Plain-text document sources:
----

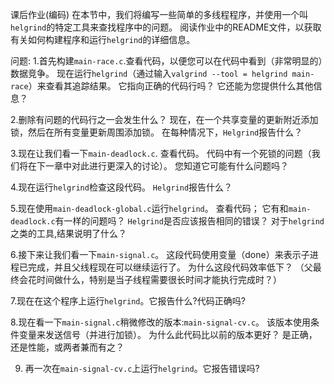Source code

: 课后作业(编码)
在本节中，我们将编写一些简单的多线程程序，并使用一个叫`helgrind`的特定工具来查找程序中的问题。
阅读作业中的README文件，以获取有关如何构建程序和运行`helgrind`的详细信息。

问题:
1.首先构建`main-race.c`.查看代码，以便您可以在代码中看到（非常明显的）数据竞争。 
现在运行`helgrind`（通过输入`valgrind --tool = helgrind main-race`）来查看其追踪结果。 
它指向正确的代码行吗？ 它还能为您提供什么其他信息？

2.删除有问题的代码行之一会发生什么？ 现在，在一个共享变量的更新附近添加锁，然后在所有变量更新周围添加锁。 
在每种情况下，`Helgrind`报告什么？

3.现在让我们看一下`main-deadlock.c`. 查看代码。 代码中有一个死锁的问题（我们将在下一章中对此进行更深入的讨论）。 您知道它可能有什么问题吗？
  
4.现在运行`helgrind`检查这段代码。 `Helgrind`报告什么？
 
5.现在使用`main-deadlock-global.c`运行`helgrind`。 查看代码；
它有和`main-deadlock.c`有一样的问题吗？ `Helgrind`是否应该报告相同的错误？ 对于`helgrind`之类的工具,结果说明了什么？
  
6.接下来让我们看一下`main-signal.c`。 这段代码使用变量（done）来表示子进程已完成，并且父线程现在可以继续运行了。 
为什么这段代码效率低下？ （父最终会花时间做什么，特别是当子线程需要很长时间才能执行完成时？）

7.现在在这个程序上运行`helgrind`。它报告什么?代码正确吗?

8.现在看一下`main-signal.c`稍微修改的版本:`main-signal-cv.c`。
该版本使用条件变量来发送信号（并进行加锁）。 为什么此代码比以前的版本更好？ 是正确，还是性能，或两者兼而有之？
  
9. 再一次在`main-signal-cv.c`上运行`helgrind`。它报告错误吗?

----

_WORK TO BE COMPLETED_:
Could you write out the records again exactly, omitting each image?

_SOLUTION FOR THIS PROBLEM_:
Source code

: 课后作业(编码)
在本节中，我们将编写一些简单的多线程程序，并使用一个叫`helgrind`的特定工具来查找程序中的问题。
阅读作业中的README文件，以获取有关如何构建程序和运行`helgrind`的详细信息。

问题:
1.首先构建`main-race.c`.查看代码，以便您可以在代码中看到（非常明显的）数据竞争。 
现在运行`helgrind`（通过输入`valgrind --tool = helgrind main-race`）来查看其追踪结果。 
它指向正确的代码行吗？ 它还能为您提供什么其他信息？

2.删除有问题的代码行之一会发生什么？ 现在，在一个共享变量的更新附近添加锁，然后在所有变量更新周围添加锁。 
在每种情况下，`Helgrind`报告什么？

3.现在让我们看一下`main-deadlock.c`. 查看代码。 代码中有一个死锁的问题（我们将在下一章中对此进行更深入的讨论）。 您知道它可能有什么问题吗？
  
4.现在运行`helgrind`检查这段代码。 `Helgrind`报告什么？
 
5.现在使用`main-deadlock-global.c`运行`helgrind`。 查看代码；
它有和`main-deadlock.c`有一样的问题吗？ `Helgrind`是否应该报告相同的错误？ 对于`helgrind`之类的工具,结果说明了什么？
  
6.接下来让我们看一下`main-signal.c`。 这段代码使用变量（done）来表示子进程已完成，并且父线程现在可以继续运行了。 
为什么这段代码效率低下？ （父最终会花时间做什么，特别是当子线程需要很长时间才能执行完成时？）

7.现在在这个程序上运行`helgrind`。它报告什么?代码正确吗?

8.现在看一下`main-signal.c`稍微修改的版本:`main-signal-cv.c`。
该版本使用条件变量来发送信号（并进行加锁）。 为什么此代码比以前的版本更好？ 是正确，还是性能，或两者兼而有之？
  
9. 再一次在`main-signal-cv.c`上运行`helgrind`。它报告错误吗?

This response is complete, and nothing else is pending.